Does anyone watch a host that's on the air now? Any of the new breed that's out there? Philadelphia doesn't have public access and lacks a current host (except in my head when I put in a horror DVD and imagine what I'd do as a host).


----------



## edwood saucer (Aug 21, 2006)

Your lists are fun reading... I did find a reference to Dr. Terror's Tales of Terror even.

I would like to see some of the new breed also...


----------



## scareme (Aug 29, 2006)

Edwood, if you grew up in Ill. do you remember Acri Creature Feature from the 70's?
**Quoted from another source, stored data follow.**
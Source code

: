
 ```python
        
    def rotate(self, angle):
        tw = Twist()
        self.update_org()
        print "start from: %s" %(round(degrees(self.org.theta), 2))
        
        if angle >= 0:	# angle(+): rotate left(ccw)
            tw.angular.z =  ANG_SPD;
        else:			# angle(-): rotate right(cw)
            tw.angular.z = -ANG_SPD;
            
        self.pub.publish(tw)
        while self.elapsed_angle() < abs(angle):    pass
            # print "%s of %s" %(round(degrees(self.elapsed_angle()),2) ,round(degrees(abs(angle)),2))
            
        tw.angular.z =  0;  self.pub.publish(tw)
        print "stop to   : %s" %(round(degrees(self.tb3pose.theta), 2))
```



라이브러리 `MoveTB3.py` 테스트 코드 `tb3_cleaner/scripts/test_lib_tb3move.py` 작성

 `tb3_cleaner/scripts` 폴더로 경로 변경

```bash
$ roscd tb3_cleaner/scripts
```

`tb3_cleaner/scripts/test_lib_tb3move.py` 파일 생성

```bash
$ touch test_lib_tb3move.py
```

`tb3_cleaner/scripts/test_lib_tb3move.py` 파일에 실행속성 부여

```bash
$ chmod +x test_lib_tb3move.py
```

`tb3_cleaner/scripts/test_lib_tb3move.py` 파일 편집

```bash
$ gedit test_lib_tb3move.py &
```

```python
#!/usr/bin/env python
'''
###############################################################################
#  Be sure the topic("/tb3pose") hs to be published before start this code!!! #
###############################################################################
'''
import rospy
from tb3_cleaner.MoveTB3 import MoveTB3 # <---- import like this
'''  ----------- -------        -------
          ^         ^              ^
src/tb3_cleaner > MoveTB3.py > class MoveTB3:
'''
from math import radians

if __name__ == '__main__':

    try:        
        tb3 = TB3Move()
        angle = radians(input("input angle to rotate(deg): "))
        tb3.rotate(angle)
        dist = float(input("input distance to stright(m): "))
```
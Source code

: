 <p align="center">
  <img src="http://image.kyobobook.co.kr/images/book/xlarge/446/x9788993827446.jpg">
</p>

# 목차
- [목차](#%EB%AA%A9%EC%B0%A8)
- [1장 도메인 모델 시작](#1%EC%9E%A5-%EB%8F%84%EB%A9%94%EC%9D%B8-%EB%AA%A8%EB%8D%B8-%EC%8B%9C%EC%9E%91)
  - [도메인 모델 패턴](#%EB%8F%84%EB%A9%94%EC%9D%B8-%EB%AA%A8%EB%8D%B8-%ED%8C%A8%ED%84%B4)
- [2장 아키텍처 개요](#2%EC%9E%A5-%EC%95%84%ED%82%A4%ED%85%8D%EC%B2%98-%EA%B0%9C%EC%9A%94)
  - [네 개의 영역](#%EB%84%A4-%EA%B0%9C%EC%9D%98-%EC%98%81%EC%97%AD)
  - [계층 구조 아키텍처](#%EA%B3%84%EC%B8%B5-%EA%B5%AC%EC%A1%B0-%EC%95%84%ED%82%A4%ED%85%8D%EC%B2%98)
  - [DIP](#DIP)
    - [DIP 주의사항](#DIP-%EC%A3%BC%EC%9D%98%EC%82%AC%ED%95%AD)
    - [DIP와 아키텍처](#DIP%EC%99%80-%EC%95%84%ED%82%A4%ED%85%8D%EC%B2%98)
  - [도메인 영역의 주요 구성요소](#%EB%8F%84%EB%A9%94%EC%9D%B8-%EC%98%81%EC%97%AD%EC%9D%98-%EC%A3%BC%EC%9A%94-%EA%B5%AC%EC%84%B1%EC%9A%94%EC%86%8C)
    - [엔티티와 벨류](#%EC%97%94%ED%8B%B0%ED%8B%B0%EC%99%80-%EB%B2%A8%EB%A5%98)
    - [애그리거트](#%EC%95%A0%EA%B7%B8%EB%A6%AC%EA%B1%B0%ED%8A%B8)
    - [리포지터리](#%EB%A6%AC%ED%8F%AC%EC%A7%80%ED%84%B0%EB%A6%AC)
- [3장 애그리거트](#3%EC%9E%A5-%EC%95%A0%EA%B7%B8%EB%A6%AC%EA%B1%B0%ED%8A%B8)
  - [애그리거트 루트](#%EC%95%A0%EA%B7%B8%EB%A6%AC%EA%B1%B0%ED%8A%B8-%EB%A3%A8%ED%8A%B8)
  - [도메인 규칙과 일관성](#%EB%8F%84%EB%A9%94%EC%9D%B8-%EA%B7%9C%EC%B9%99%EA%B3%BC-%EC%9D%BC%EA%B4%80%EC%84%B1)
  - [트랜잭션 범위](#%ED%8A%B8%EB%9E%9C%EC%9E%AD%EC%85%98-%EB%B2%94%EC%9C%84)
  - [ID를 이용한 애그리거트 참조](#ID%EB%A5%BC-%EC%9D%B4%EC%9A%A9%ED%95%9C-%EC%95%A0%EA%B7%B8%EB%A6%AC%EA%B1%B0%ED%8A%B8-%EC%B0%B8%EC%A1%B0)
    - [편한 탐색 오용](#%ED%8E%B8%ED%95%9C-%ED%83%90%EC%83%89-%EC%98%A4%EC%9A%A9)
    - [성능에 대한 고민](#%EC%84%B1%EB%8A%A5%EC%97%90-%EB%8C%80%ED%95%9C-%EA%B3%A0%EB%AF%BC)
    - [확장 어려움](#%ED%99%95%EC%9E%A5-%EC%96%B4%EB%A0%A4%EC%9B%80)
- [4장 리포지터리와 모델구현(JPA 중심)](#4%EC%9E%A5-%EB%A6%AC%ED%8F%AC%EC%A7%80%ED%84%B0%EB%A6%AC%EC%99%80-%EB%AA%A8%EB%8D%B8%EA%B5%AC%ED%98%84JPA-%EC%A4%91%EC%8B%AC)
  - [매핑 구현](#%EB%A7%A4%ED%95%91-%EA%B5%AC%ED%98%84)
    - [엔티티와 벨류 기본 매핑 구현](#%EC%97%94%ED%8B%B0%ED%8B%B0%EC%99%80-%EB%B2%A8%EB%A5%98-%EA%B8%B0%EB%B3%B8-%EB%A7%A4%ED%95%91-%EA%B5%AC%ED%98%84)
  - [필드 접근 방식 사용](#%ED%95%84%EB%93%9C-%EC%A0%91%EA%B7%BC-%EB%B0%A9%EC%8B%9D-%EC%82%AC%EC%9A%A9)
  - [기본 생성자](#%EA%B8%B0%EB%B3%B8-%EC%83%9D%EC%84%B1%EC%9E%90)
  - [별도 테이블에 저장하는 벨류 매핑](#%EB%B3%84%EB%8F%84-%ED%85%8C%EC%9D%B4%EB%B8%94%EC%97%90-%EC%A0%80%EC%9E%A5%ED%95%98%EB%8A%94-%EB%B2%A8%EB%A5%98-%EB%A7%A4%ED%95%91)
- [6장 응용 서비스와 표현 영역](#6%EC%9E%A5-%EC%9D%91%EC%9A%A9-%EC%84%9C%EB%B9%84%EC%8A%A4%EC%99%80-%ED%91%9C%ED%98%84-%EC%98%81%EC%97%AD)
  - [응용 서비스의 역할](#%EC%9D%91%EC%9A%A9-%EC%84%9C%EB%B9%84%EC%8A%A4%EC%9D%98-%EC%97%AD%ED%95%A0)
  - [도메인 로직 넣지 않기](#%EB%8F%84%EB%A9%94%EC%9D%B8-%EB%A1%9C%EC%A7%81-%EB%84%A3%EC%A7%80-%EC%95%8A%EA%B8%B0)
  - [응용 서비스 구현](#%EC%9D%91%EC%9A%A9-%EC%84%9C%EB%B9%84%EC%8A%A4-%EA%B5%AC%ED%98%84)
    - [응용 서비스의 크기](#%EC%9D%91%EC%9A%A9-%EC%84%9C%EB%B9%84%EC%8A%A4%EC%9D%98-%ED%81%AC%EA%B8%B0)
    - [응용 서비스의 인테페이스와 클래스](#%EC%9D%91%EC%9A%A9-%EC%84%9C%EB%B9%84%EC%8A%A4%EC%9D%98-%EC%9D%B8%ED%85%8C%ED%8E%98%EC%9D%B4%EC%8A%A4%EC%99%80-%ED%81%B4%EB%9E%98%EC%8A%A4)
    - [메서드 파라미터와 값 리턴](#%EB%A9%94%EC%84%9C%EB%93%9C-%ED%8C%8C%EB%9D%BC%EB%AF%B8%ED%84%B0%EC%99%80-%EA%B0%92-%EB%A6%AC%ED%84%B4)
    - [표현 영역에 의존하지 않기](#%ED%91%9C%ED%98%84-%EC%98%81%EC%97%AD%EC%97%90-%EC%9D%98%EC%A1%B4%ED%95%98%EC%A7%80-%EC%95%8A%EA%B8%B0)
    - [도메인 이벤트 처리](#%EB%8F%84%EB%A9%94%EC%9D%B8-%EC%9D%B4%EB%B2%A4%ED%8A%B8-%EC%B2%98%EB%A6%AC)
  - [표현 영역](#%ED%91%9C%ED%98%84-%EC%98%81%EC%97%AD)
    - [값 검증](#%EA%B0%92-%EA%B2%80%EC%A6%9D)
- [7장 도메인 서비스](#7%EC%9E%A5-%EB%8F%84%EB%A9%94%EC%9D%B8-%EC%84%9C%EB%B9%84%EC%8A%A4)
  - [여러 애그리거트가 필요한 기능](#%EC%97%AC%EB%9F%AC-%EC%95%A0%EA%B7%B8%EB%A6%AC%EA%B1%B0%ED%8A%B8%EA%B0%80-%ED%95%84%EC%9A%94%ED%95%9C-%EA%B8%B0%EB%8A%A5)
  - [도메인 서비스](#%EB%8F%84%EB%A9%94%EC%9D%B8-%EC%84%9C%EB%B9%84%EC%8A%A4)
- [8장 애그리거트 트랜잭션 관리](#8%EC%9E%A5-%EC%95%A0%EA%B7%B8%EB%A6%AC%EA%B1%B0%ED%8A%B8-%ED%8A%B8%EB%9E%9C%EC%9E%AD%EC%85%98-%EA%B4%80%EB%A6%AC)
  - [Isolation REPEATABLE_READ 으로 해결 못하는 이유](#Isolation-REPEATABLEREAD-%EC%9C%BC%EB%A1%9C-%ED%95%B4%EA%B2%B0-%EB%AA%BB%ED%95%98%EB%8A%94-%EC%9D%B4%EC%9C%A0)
It's back on now with the really old black and white horror movies. 
11:00 Sat. nights.


----------



## Johnny Thunder (Feb 24, 2006)

The Philadelphia station (was it Channel 48?) had a Creature Double Feature on Saturdays as well, but lacked a host.


----------



## Death's Door (Mar 22, 2006)

JT - Didn't Wee Willy Weber host Creature Double Feature? I do remember seeing him host a show like that or was it under another title?


----------



## Johnny Thunder (Feb 24, 2006)

Hmmmm I don't remember him at all. I remember CDF was on Saturday afternoons but I don't recall a host?


----------



## edwood saucer (Aug 21, 2006)

scareme - yeah - I remember the creature feature...

it lasted longer that Dr. Terror. But it didn't have near the flavor.

Later came Joe Bob Briggs and sort of homogenized the scary movie host thing - blah.

I have friends that produce tv - I'll ask them what is needed to do a show... just for kicks.


----------